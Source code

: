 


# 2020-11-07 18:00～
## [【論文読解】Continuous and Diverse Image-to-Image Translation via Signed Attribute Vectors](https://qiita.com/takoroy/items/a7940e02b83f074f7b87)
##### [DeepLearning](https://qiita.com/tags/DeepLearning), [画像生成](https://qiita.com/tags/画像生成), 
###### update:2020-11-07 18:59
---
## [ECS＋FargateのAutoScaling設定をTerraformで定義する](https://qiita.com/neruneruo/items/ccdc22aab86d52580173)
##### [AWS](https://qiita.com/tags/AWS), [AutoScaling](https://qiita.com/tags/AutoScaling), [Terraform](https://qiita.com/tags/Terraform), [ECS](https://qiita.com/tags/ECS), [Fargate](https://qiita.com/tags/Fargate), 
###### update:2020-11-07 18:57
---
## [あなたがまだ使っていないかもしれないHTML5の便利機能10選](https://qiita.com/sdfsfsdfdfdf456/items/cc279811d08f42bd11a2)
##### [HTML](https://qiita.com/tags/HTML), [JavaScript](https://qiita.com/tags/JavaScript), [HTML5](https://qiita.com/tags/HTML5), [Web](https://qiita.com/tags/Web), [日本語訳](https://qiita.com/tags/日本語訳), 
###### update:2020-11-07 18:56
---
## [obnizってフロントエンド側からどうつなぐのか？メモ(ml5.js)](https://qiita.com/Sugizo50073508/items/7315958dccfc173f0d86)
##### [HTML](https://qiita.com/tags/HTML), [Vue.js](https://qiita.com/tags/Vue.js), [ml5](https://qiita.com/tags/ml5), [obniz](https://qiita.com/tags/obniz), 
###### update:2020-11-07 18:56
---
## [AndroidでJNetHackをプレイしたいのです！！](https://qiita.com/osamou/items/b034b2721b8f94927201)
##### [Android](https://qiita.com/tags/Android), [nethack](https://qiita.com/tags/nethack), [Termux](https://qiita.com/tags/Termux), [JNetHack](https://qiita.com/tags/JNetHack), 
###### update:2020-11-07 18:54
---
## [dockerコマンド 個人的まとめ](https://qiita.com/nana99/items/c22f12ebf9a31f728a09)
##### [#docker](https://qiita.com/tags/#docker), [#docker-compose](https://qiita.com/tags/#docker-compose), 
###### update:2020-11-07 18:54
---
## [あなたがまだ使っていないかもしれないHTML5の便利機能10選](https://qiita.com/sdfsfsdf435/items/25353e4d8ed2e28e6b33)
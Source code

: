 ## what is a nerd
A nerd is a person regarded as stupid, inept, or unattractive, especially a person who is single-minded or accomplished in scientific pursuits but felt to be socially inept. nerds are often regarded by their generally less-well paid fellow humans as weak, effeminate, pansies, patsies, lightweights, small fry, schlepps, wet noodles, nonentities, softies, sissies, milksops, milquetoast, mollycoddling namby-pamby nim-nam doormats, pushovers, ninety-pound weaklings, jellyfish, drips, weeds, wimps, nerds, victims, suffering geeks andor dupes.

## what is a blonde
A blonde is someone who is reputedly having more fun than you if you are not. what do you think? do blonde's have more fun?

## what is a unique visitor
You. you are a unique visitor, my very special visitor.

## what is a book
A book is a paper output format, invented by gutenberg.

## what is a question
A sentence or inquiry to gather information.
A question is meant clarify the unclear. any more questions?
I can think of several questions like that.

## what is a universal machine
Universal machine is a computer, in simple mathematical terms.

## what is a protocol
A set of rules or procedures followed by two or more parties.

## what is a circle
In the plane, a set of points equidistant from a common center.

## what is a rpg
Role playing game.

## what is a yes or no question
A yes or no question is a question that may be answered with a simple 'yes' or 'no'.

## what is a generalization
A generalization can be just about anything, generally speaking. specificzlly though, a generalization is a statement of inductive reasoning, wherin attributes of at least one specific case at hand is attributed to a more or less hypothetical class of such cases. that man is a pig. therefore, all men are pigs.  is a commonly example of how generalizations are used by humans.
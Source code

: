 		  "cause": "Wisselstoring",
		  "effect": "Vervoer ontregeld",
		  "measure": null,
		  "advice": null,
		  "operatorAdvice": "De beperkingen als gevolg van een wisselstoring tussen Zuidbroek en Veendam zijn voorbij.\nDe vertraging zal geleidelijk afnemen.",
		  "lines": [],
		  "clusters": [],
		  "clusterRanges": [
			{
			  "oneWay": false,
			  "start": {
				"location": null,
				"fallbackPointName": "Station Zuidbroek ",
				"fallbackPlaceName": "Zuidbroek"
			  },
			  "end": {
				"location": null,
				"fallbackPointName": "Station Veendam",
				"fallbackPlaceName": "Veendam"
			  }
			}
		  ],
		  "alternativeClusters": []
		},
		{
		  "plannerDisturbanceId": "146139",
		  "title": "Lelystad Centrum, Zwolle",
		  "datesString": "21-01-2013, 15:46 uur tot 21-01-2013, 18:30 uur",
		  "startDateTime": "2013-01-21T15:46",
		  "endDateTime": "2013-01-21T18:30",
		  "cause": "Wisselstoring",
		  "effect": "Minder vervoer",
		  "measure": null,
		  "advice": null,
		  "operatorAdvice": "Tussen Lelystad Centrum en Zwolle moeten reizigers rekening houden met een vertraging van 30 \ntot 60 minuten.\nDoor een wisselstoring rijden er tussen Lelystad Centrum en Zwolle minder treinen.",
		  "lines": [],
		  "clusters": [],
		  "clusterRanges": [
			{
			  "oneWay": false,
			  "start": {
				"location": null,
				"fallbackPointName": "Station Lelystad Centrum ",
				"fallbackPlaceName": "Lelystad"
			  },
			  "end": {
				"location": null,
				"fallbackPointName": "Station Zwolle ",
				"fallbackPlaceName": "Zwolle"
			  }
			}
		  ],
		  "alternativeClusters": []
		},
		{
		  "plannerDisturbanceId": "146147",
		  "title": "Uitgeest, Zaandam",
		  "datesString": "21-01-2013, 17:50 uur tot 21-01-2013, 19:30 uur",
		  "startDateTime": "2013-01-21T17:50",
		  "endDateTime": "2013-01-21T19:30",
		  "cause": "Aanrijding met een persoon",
________________________
--- What is needed ---
Among the lines of the data above, some may hold the word "simple"; report how many, as a single number.

--- Answer below ---
2